Perhaps one has to have spent many hours pondering the mysteries of feedback and stability for those words to leap off the page proclaiming “this was the cause!”. But perhaps I can explain.

Pretty much any feedback control system can be deranged by adding delay to the feedback; and the algorithms for trading on the market constitute, collectively, one huge feedback control system. Each algorithm sends orders into the exchange while monitoring the price quotes that come back from the exchange (the feedback). Large parts of the control laws of the system are kept secret (people don’t reveal their trading strategies, nor the algorithms that implement them), and the whole system is immensely complicated, but one can get an idea of how devastating added delay is by looking at simpler disciplines.

Electrical engineers, for instance, often get bitten when they try to design a system in which an op amp drives a capacitive load. Op amps are generally used with feedback, and a capacitive load delays that feedback, which often turns what would otherwise be a well-behaved circuit into one that oscillates madly. Solving this might involve removing the capacitive load (or at least moving it outside the feedback loop), but might also involve increasing it (to where the added capacitance forms the “dominant pole”).

In aircraft design, there is something known as a “pilot-induced oscillation”, PIO for short. An example can be seen in this video of a prototype F-22 aircraft crashing. But by convention, using the term “PIO” does not imply that the pilot was to blame in any moral or legal sense. He might be; but the usual idea of “PIO” is that the plane confused the pilot by how it behaved – in particular, by the delay in its responses to the controls. If an aircraft responds instantly to the controls, PIOs seldom occur.
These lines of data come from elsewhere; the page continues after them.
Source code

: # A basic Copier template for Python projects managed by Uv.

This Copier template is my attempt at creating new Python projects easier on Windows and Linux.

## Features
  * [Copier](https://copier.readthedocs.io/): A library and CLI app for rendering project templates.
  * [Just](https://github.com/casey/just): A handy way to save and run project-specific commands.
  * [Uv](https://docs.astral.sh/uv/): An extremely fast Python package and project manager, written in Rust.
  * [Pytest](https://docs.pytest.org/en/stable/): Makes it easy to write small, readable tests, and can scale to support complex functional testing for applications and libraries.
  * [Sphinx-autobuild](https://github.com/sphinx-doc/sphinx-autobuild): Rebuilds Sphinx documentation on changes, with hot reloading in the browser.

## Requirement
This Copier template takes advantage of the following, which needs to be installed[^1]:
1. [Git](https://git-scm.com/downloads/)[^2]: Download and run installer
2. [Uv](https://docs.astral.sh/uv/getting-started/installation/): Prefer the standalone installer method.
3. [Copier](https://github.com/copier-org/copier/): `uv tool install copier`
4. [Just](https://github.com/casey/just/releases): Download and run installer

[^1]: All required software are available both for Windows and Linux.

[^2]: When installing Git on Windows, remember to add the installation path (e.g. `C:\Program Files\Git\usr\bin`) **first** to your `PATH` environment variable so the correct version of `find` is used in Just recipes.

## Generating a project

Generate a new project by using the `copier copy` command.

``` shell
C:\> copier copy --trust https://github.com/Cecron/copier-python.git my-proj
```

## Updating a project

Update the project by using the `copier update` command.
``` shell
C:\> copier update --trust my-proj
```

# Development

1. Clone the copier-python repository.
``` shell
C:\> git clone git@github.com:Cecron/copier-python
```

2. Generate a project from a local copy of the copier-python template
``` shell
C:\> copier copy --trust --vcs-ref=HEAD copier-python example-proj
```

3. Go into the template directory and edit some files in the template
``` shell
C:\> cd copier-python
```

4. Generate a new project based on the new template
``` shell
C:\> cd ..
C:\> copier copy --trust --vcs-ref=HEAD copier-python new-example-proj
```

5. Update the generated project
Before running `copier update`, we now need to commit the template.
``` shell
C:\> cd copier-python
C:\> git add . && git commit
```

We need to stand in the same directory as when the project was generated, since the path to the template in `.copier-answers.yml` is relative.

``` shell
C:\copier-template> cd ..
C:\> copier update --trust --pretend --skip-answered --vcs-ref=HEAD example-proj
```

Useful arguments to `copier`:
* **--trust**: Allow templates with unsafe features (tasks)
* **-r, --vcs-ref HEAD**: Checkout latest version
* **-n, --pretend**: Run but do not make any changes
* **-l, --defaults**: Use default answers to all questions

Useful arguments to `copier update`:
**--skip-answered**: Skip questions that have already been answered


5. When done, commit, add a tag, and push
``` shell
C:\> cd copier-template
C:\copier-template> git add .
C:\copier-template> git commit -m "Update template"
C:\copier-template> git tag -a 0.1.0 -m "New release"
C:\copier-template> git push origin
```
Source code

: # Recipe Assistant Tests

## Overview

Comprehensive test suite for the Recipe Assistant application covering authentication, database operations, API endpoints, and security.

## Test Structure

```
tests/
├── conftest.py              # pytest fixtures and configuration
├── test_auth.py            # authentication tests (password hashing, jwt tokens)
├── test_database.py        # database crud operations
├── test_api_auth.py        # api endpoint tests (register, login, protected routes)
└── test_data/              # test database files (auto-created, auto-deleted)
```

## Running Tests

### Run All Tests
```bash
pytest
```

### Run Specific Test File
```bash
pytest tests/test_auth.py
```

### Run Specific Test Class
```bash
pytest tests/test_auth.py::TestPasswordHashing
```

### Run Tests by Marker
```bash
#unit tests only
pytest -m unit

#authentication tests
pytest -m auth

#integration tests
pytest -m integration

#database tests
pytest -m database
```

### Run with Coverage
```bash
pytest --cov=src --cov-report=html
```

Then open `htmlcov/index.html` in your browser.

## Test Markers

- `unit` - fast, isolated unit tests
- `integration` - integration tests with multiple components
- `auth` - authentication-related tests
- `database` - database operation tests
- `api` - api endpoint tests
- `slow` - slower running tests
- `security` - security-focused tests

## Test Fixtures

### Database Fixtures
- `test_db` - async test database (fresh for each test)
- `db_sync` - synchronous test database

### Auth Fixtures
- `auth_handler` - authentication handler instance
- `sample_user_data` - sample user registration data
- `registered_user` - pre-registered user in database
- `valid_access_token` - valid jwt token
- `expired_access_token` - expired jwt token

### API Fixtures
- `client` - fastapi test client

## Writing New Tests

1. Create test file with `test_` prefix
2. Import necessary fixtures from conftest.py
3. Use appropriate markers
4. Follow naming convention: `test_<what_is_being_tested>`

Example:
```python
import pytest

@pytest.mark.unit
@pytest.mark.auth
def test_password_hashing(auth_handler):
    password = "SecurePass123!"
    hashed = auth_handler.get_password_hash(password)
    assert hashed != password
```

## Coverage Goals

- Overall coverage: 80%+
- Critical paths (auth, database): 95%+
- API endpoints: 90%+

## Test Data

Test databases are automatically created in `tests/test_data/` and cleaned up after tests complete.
Yet on the other extreme, if an aircraft responds quite slowly to the controls, as in a large airliner, there is again seldom a problem. (This parallels the electrical engineering situation in which increasing the capacitance can tame an unruly circuit.) PIO problems occur mostly when the aircraft’s response time is similar to the pilot’s reaction time.

PIOs are generally cases of pilots getting confused by a constant delay; if aircraft were to randomly introduce additional delays into the control response, we can only imagine how much confusion it would cause, since no sane aircraft designer would ever do such a thing. Introducing additional delays right when things got hairy would be the worst possible scenario. But that’s apparently what happened with the stock market.

The undetectability of the delay in stock market quotes is what makes the flash crash comparable to the above two examples. Both in an electrical circuit and in piloting, no information is available to the control system about how long the delay in feedback is. The feedback voltage just takes longer to change, or the airplane takes longer to respond. It does not tell anyone that it has been delayed, it just is delayed. If quotes from the stock market had correct timestamps, that would be a considerably more benign situation: the quotes would be delayed, but they’d be saying how much they were delayed, so algorithms could adapt accordingly. (They might not adapt well, since the code for dealing with long delays would be rarely exercised and thus likely to be buggy, but at least they could try to adapt rather than being left in the dark.)

As a third example of feedback delay causing misbehavior, somewhat closer to the matter at hand (indeed, it might even have been involved), there is the problem of bufferbloat. That is a term for the problems that occur when networking hardware and software has buffers that are too large. Computer memory, in recent years, has become so cheap that adding oversized buffers can be done at very little cost, even in cheap consumer devices. It is common for network devices these days to have enough buffering capacity to store several seconds’ worth of data packets before forwarding them.

At first glance the increased buffer size seems innocuous: instead of packets getting discarded due to lack of buffer space, they are stored and later forwarded correctly. The problem is that TCP, the Internet’s main connection protocol, was not designed to deal with this. Packets are supposed to get discarded; that is how the computer sending the packets figures out that the link is congested, whereupon it throttles down the data rate. But for the TCP control algorithm to work smoothly, it must get this feedback (telling it that packets have gone missing) in a timely fashion. If the feedback is delayed, the algorithm overcompensates, oscillating between sending data too fast and sending it too slowly. This wreaks havoc not just on that connection but on any others which happen to share the communications channel. With TCP, delays in feedback are somewhat detectable (due to the timestamps defined in RFC 1323), but the system somehow still manages to misbehave.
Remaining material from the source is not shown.